Cabaret Voltaire – „Mix-Up“
Rough Trade 1979
Wenn man in Sheffield 1973 eine Band gründet und sich nach der Geburtsstätte des Dadaismus in Zürich benennt, dann ist man anders. Das Trio begann mit Heimorgel, Tonbandschleifen und selbst gebauten Oszillatoren zu experimentieren. Ihre Sound-Collagen führten sie unter anderem in öffentlichen Toiletten oder über den Lautsprecher eines fahrenden Kleinbusses auf. Dies bescherte einem Bandmitglied einen Krankenhausaufenthalt, da das unfreiwillige Publikum die ungewohnten Töne wenig goutierte, aber nach einigen Jahren erlangten sie aufgrund ihrer konsequenten Haltung auch ein wenig Respekt in der neu aufkommenden Punk-Bewegung.
Sie steuerten auf dem neu gegründeten Factory Label zwei Tracks zur ersten Veröffentlichung, einer Doppel-EP, bei. https://rockmeisterwerke.wordpress.com/2023/02/09/a-factory-sample-diverse/ In „Baader Meinhof“ ließen sie in den ersten 30 Sekunden ein Tonband mit einer deutschen Radio-Nachrichtensendung über den Selbstmord der beiden Anarchisten laufen. Nix Musik oder sowas. Nachrichtensprecher pur.
Für ihr erstes Album wechselten sie jedoch zu Rough Trade, da diese ihnen als Anzahlung ein Revox-Tonbandgerät anboten. So kam es zu „Mix-Up“ – eingespielt mit billigem Synthesizer, Gitarre, Bass, Trommel, meist monotoner Stimme und vor allem Tapes mit Geräuschen. Hämmer, Sägen, Druckluft, was einem eben in einer englischen Schwerindustriestadt so vor die Füße fällt. Später sollte man „Industrial“ dazu sagen. Das alles kommt verzerrt, gefiltert, verfremdet und durch ein billiges Echo-Gerät gejagt daher. Nichts an diesem Album erforderte Virtuosität am Instrument. Wie im Dada war alles archaisch, aber fremd.

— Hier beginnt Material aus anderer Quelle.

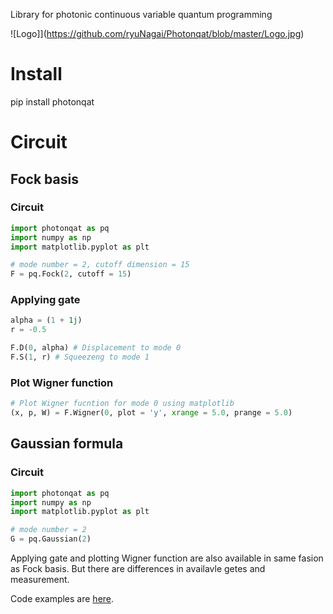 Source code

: Library for photonic continuous variable quantum programming

![Logo]](https://github.com/ryuNagai/Photonqat/blob/master/Logo.jpg)

# Install
pip install photonqat

# Circuit

## Fock basis

### Circuit
```python
import photonqat as pq
import numpy as np
import matplotlib.pyplot as plt

# mode number = 2, cutoff dimension = 15
F = pq.Fock(2, cutoff = 15)
```

### Applying gate
```python
alpha = (1 + 1j)
r = -0.5

F.D(0, alpha) # Displacement to mode 0
F.S(1, r) # Squeezeng to mode 1
```

### Plot Wigner function
```python
# Plot Wigner fucntion for mode 0 using matplotlib
(x, p, W) = F.Wigner(0, plot = 'y', xrange = 5.0, prange = 5.0)
```

## Gaussian formula

### Circuit
```python
import photonqat as pq
import numpy as np
import matplotlib.pyplot as plt

# mode number = 2
G = pq.Gaussian(2)
```
Applying gate and plotting Wigner function are also available in same fasion as Fock basis.
But there are differences in availavle getes and measurement.

Code examples are [here](https://github.com/ryuNagai/Photonqat/tree/master/examples). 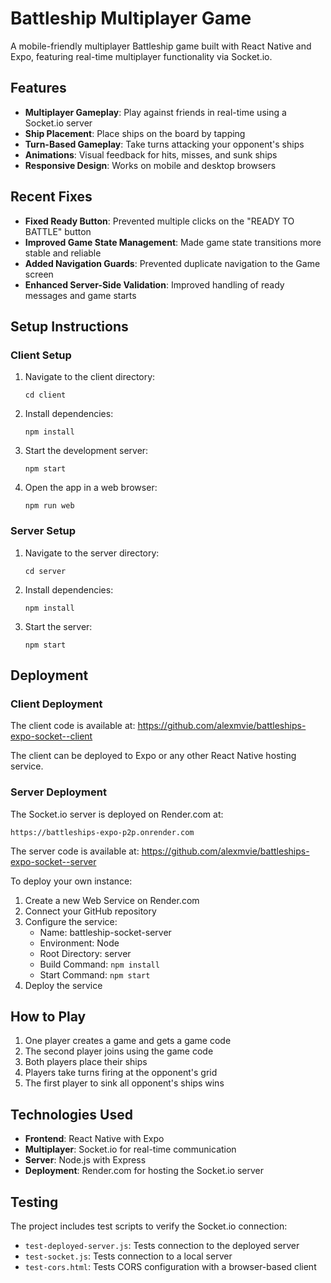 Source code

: # Battleship Multiplayer Game

A mobile-friendly multiplayer Battleship game built with React Native and Expo, featuring real-time multiplayer functionality via Socket.io.

## Features

- **Multiplayer Gameplay**: Play against friends in real-time using a Socket.io server
- **Ship Placement**: Place ships on the board by tapping
- **Turn-Based Gameplay**: Take turns attacking your opponent's ships
- **Animations**: Visual feedback for hits, misses, and sunk ships
- **Responsive Design**: Works on mobile and desktop browsers

## Recent Fixes

- **Fixed Ready Button**: Prevented multiple clicks on the "READY TO BATTLE" button
- **Improved Game State Management**: Made game state transitions more stable and reliable
- **Added Navigation Guards**: Prevented duplicate navigation to the Game screen
- **Enhanced Server-Side Validation**: Improved handling of ready messages and game starts

## Setup Instructions

### Client Setup

1. Navigate to the client directory:

      ```
      cd client
      ```

2. Install dependencies:

      ```
      npm install
      ```

3. Start the development server:

      ```
      npm start
      ```

4. Open the app in a web browser:
      ```
      npm run web
      ```

### Server Setup

1. Navigate to the server directory:

      ```
      cd server
      ```

2. Install dependencies:

      ```
      npm install
      ```

3. Start the server:
      ```
      npm start
      ```

## Deployment

### Client Deployment

The client code is available at: https://github.com/alexmvie/battleships-expo-socket--client

The client can be deployed to Expo or any other React Native hosting service.

### Server Deployment

The Socket.io server is deployed on Render.com at:

```
https://battleships-expo-p2p.onrender.com
```

The server code is available at: https://github.com/alexmvie/battleships-expo-socket--server

To deploy your own instance:

1. Create a new Web Service on Render.com
2. Connect your GitHub repository
3. Configure the service:
      - Name: battleship-socket-server
      - Environment: Node
      - Root Directory: server
      - Build Command: `npm install`
      - Start Command: `npm start`
4. Deploy the service

## How to Play

1. One player creates a game and gets a game code
2. The second player joins using the game code
3. Both players place their ships
4. Players take turns firing at the opponent's grid
5. The first player to sink all opponent's ships wins

## Technologies Used

- **Frontend**: React Native with Expo
- **Multiplayer**: Socket.io for real-time communication
- **Server**: Node.js with Express
- **Deployment**: Render.com for hosting the Socket.io server

## Testing

The project includes test scripts to verify the Socket.io connection:

- `test-deployed-server.js`: Tests connection to the deployed server
- `test-socket.js`: Tests connection to a local server
- `test-cors.html`: Tests CORS configuration with a browser-based client

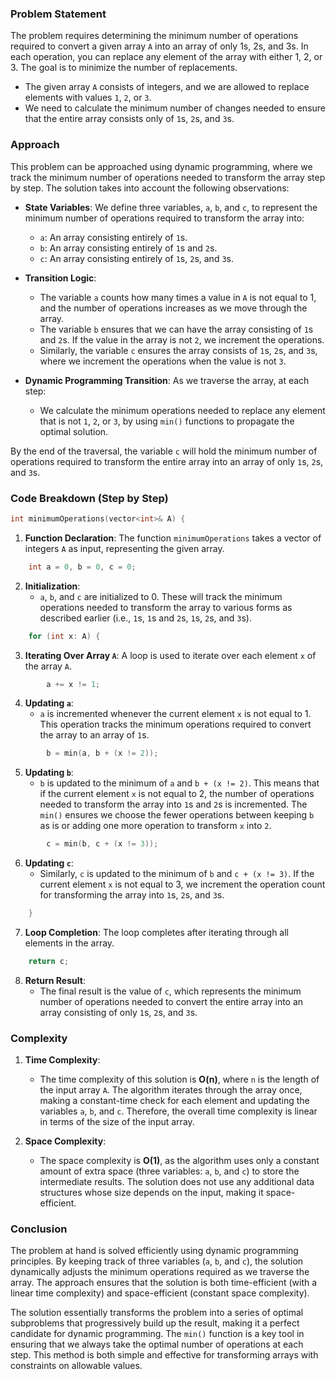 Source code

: ### Problem Statement

The problem requires determining the minimum number of operations required to convert a given array `A` into an array of only 1s, 2s, and 3s. In each operation, you can replace any element of the array with either 1, 2, or 3. The goal is to minimize the number of replacements.

- The given array `A` consists of integers, and we are allowed to replace elements with values `1`, `2`, or `3`.
- We need to calculate the minimum number of changes needed to ensure that the entire array consists only of `1`s, `2`s, and `3`s.

### Approach

This problem can be approached using dynamic programming, where we track the minimum number of operations needed to transform the array step by step. The solution takes into account the following observations:

- **State Variables**: We define three variables, `a`, `b`, and `c`, to represent the minimum number of operations required to transform the array into:
  - `a`: An array consisting entirely of `1`s.
  - `b`: An array consisting entirely of `1`s and `2`s.
  - `c`: An array consisting entirely of `1`s, `2`s, and `3`s.
  
- **Transition Logic**:
  - The variable `a` counts how many times a value in `A` is not equal to 1, and the number of operations increases as we move through the array.
  - The variable `b` ensures that we can have the array consisting of `1`s and `2`s. If the value in the array is not `2`, we increment the operations.
  - Similarly, the variable `c` ensures the array consists of `1`s, `2`s, and `3`s, where we increment the operations when the value is not `3`.
  
- **Dynamic Programming Transition**: As we traverse the array, at each step:
  - We calculate the minimum operations needed to replace any element that is not `1`, `2`, or `3`, by using `min()` functions to propagate the optimal solution.

By the end of the traversal, the variable `c` will hold the minimum number of operations required to transform the entire array into an array of only `1`s, `2`s, and `3`s.

### Code Breakdown (Step by Step)

```cpp
int minimumOperations(vector<int>& A) {
```
1. **Function Declaration**: The function `minimumOperations` takes a vector of integers `A` as input, representing the given array.

```cpp
    int a = 0, b = 0, c = 0;
```
2. **Initialization**:
   - `a`, `b`, and `c` are initialized to 0. These will track the minimum operations needed to transform the array to various forms as described earlier (i.e., `1`s, `1`s and `2`s, `1`s, `2`s, and `3`s).

```cpp
    for (int x: A) {
```
3. **Iterating Over Array `A`**: A loop is used to iterate over each element `x` of the array `A`.

```cpp
        a += x != 1;
```
4. **Updating `a`**:
   - `a` is incremented whenever the current element `x` is not equal to 1. This operation tracks the minimum operations required to convert the array to an array of `1`s.

```cpp
        b = min(a, b + (x != 2));
```
5. **Updating `b`**:
   - `b` is updated to the minimum of `a` and `b + (x != 2)`. This means that if the current element `x` is not equal to 2, the number of operations needed to transform the array into `1`s and `2`s is incremented. The `min()` ensures we choose the fewer operations between keeping `b` as is or adding one more operation to transform `x` into `2`.

```cpp
        c = min(b, c + (x != 3));
```
6. **Updating `c`**:
   - Similarly, `c` is updated to the minimum of `b` and `c + (x != 3)`. If the current element `x` is not equal to 3, we increment the operation count for transforming the array into `1`s, `2`s, and `3`s.

```cpp
    }
```
7. **Loop Completion**: The loop completes after iterating through all elements in the array.

```cpp
    return c;
```
8. **Return Result**:
   - The final result is the value of `c`, which represents the minimum number of operations needed to convert the entire array into an array consisting of only `1`s, `2`s, and `3`s.

### Complexity

1. **Time Complexity**:
   - The time complexity of this solution is **O(n)**, where `n` is the length of the input array `A`. The algorithm iterates through the array once, making a constant-time check for each element and updating the variables `a`, `b`, and `c`. Therefore, the overall time complexity is linear in terms of the size of the input array.

2. **Space Complexity**:
   - The space complexity is **O(1)**, as the algorithm uses only a constant amount of extra space (three variables: `a`, `b`, and `c`) to store the intermediate results. The solution does not use any additional data structures whose size depends on the input, making it space-efficient.

### Conclusion

The problem at hand is solved efficiently using dynamic programming principles. By keeping track of three variables (`a`, `b`, and `c`), the solution dynamically adjusts the minimum operations required as we traverse the array. The approach ensures that the solution is both time-efficient (with a linear time complexity) and space-efficient (constant space complexity).

The solution essentially transforms the problem into a series of optimal subproblems that progressively build up the result, making it a perfect candidate for dynamic programming. The `min()` function is a key tool in ensuring that we always take the optimal number of operations at each step. This method is both simple and effective for transforming arrays with constraints on allowable values. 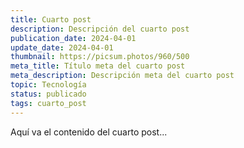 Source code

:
 ```yaml
---
title: Cuarto post
description: Descripción del cuarto post
publication_date: 2024-04-01
update_date: 2024-04-01
thumbnail: https://picsum.photos/960/500
meta_title: Título meta del cuarto post
meta_description: Descripción meta del cuarto post
topic: Tecnología
status: publicado
tags: cuarto_post
---
```


Aquí va el contenido del cuarto post...
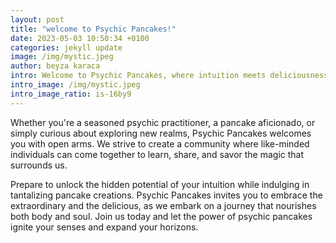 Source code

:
 ```yaml
---
layout: post
title: "welcome to Psychic Pancakes!"
date: 2023-05-03 10:50:34 +0100
categories: jekyll update
image: /img/mystic.jpeg
author: beyza karaca
intro: Welcome to Psychic Pancakes, where intuition meets deliciousness. 
intro_image: /img/mystic.jpeg
intro_image_ratio: is-16by9
---
```


Whether you're a seasoned psychic practitioner, a pancake aficionado, or simply curious about exploring new realms, Psychic Pancakes welcomes you with open arms. We strive to create a community where like-minded individuals can come together to learn, share, and savor the magic that surrounds us.

Prepare to unlock the hidden potential of your intuition while indulging in tantalizing pancake creations. Psychic Pancakes invites you to embrace the extraordinary and the delicious, as we embark on a journey that nourishes both body and soul. Join us today and let the power of psychic pancakes ignite your senses and expand your horizons. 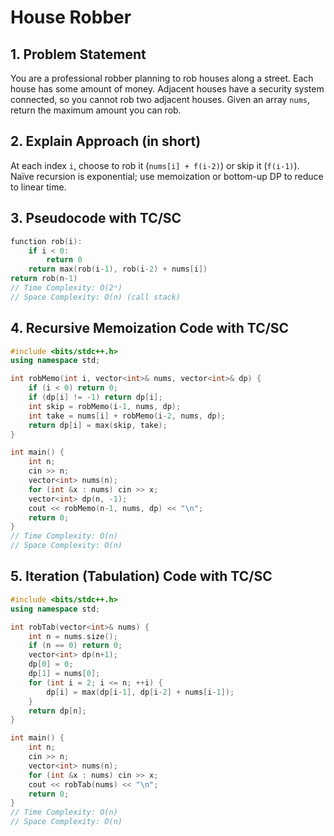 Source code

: # House Robber

## 1. Problem Statement
You are a professional robber planning to rob houses along a street. Each house has some amount of money. Adjacent houses have a security system connected, so you cannot rob two adjacent houses. Given an array `nums`, return the maximum amount you can rob.

## 2. Explain Approach (in short)
At each index `i`, choose to rob it (`nums[i] + f(i-2)`) or skip it (`f(i-1)`). Naïve recursion is exponential; use memoization or bottom-up DP to reduce to linear time.

## 3. Pseudocode with TC/SC
```cpp
function rob(i):
    if i < 0:
        return 0
    return max(rob(i-1), rob(i-2) + nums[i])
return rob(n-1)
// Time Complexity: O(2ⁿ)
// Space Complexity: O(n) (call stack)
```

## 4. Recursive Memoization Code with TC/SC
```cpp
#include <bits/stdc++.h>
using namespace std;

int robMemo(int i, vector<int>& nums, vector<int>& dp) {
    if (i < 0) return 0;
    if (dp[i] != -1) return dp[i];
    int skip = robMemo(i-1, nums, dp);
    int take = nums[i] + robMemo(i-2, nums, dp);
    return dp[i] = max(skip, take);
}

int main() {
    int n;
    cin >> n;
    vector<int> nums(n);
    for (int &x : nums) cin >> x;
    vector<int> dp(n, -1);
    cout << robMemo(n-1, nums, dp) << "\n";
    return 0;
}
// Time Complexity: O(n)
// Space Complexity: O(n)
```

## 5. Iteration (Tabulation) Code with TC/SC
```cpp
#include <bits/stdc++.h>
using namespace std;

int robTab(vector<int>& nums) {
    int n = nums.size();
    if (n == 0) return 0;
    vector<int> dp(n+1);
    dp[0] = 0;
    dp[1] = nums[0];
    for (int i = 2; i <= n; ++i) {
        dp[i] = max(dp[i-1], dp[i-2] + nums[i-1]);
    }
    return dp[n];
}

int main() {
    int n;
    cin >> n;
    vector<int> nums(n);
    for (int &x : nums) cin >> x;
    cout << robTab(nums) << "\n";
    return 0;
}
// Time Complexity: O(n)
// Space Complexity: O(n)
``` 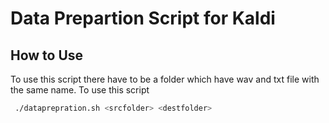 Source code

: # Data Prepartion Script for Kaldi

## How to Use

To use this script there have to be a folder which have wav and txt file with the same name. To use this script 

```sh
 ./dataprepration.sh <srcfolder> <destfolder>
```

Unerhört in jeder Hinsicht war diese Musik. Vor allem hatte man so etwas noch nie zuvor gehört. In der New Wave der Jahre 1979 bis 1982 war vieles – wie der Name sagte – neu, für die Ohren mehr oder weniger fremd. So radikal schwappte jedoch selbst in der „Neuen Welle“ nichts anderes über die Hörgewohnheiten des Publikums hinweg.
Einen einzigen konventionellen Song packten sie auf ihr erstes Album: „No Escape“ stammt aus 1966, geschrieben von der Proto-Punk Band The Seeds. Außer den Knochen ließen sie nichts übrig davon. Ohrwurm findet sich dementsprechend keiner auf diesem Album, aber auch nach mehr als 40 Jahren klingt es spannend, herausfordernd.
Ihre Kanten schliffen sich im Lauf der Zeit etwas ab. Mit „Red Mecca“, ihrem dritten Werk, nahmen sie 18 Monate später die Electronic Body Music (EBM) mit ihren kalten Sequencer-Beats vorweg. Musiker wie Martin Gore von Depeche Mode, Bernhard Sumner von New Order, Trent Reznor (Nine Inch Nails) oder Alain Jourgensen von Ministry beriefen sich später auf sie. In diesen neun Tracks – Songs wäre der falsche Ausdruck – wurde die radikale Basis für all diese Musik gelegt.